I’m very fortunate to have learned my business principles from some very successful individuals.
In 1972, Herm Bachrodt was one of the first franchisees of a small company named, Pizza Hut. Later, he was named the Director of Public Relations for the company, sitting day by day next to the founders. In 2008, he was my first boss.
I mowed lawns for him, trimmed trees for him, and did whatever he needed on his 72 acres every summer day for 4 years. 9AM-2PM. I didn’t always realize it then, but in hindsight it was amazing.
Every Friday he would write notes on my paycheck. They would say things like, “the only place you start on top is digging a hole” or “you are the sum of the 5 closest people you associate with”.
He was absolutely right.
Later down the road, in 2016, Carlos Fernandez let me sit in the co-pilot’s seat as he took a company from $30,000 to $2M. I was his Marketing/Operations/Finance/Everything Executive. I had left the corporate world to take that job. That experience was a lot of things, but eye-opening is probably the best description.
The title of this article is Start With One. It sounds really simple. Sell one product to one person that you have never met. If you’ve done that, you’ve started a business. Sell $1,000 a month, and maybe you have a chance of creating something impactful. Actually doing either of those things is where the magic is.
The picture above has a lot of significance to me. It is a map with pins in it for every location we have sold product to someone in. 47 of them in all. I don’t take that lightly. It’s the only reason this business exists.
As I have mentioned before, Lowside was started after someone asked me a particular question. One that involved mortality and what you would do if it was staring you in the face. My answer was Lowside. I’ve woke up every morning since that day thinking about it.

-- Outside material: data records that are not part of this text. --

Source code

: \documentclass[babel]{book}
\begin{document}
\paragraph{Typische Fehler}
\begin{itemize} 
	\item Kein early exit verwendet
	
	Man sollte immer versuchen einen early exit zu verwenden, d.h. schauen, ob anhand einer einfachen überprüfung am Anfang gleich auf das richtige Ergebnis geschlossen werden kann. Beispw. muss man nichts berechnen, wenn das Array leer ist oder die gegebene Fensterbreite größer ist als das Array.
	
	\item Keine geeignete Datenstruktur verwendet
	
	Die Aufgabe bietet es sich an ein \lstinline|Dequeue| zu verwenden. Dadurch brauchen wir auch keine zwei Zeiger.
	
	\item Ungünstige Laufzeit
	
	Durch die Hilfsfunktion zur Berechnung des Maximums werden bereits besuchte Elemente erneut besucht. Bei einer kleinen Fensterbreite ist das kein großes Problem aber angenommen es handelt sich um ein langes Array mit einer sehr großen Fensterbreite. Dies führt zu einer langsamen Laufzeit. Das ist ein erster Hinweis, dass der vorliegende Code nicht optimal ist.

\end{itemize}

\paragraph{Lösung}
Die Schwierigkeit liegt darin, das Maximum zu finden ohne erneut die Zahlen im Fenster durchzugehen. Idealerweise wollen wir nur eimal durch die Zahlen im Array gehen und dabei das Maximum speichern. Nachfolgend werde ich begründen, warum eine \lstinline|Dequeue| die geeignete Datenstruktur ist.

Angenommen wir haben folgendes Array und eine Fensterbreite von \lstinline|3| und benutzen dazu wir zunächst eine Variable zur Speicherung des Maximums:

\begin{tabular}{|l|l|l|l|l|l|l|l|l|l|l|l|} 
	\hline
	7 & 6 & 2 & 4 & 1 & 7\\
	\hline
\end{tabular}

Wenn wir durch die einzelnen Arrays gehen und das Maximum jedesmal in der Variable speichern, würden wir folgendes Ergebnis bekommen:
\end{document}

That doesn’t make it any easier. Lowside has made progress. Significant progress. We’ve checked each of the boxes mentioned above, but that doesn’t mean we have it all figured out.
We are fighting the same battle a lot of growth businesses face. How do we scale without putting ourselves at too much risk? Do we double down on marketing or add more inventory? Do we hire a digital team or pay down or debt? It’s not black and white, and I wouldn’t have it any other way.
If you’re like me, you’re someone who has a lot of ideas. Maybe you think about doing this or think about doing that. If I’m honest, that means absolutely nothing. What I’ve learned being around successful individuals, is action is everything. If your gut doesn’t tell you this has to be done, you don’t stand a chance. And that’s why I keep chasing this dream of taking Lowside, Nationwide. Because I think it has a chance. Because my gut tells me it does.
None of this is easy by any means. In fact, it’s the exact opposite. But it’s possible, and that’s all that matters. And because of that, I’ll keep chasing it. So until then, I’ll see you guys on the other side. Hopefully, on the Lowside!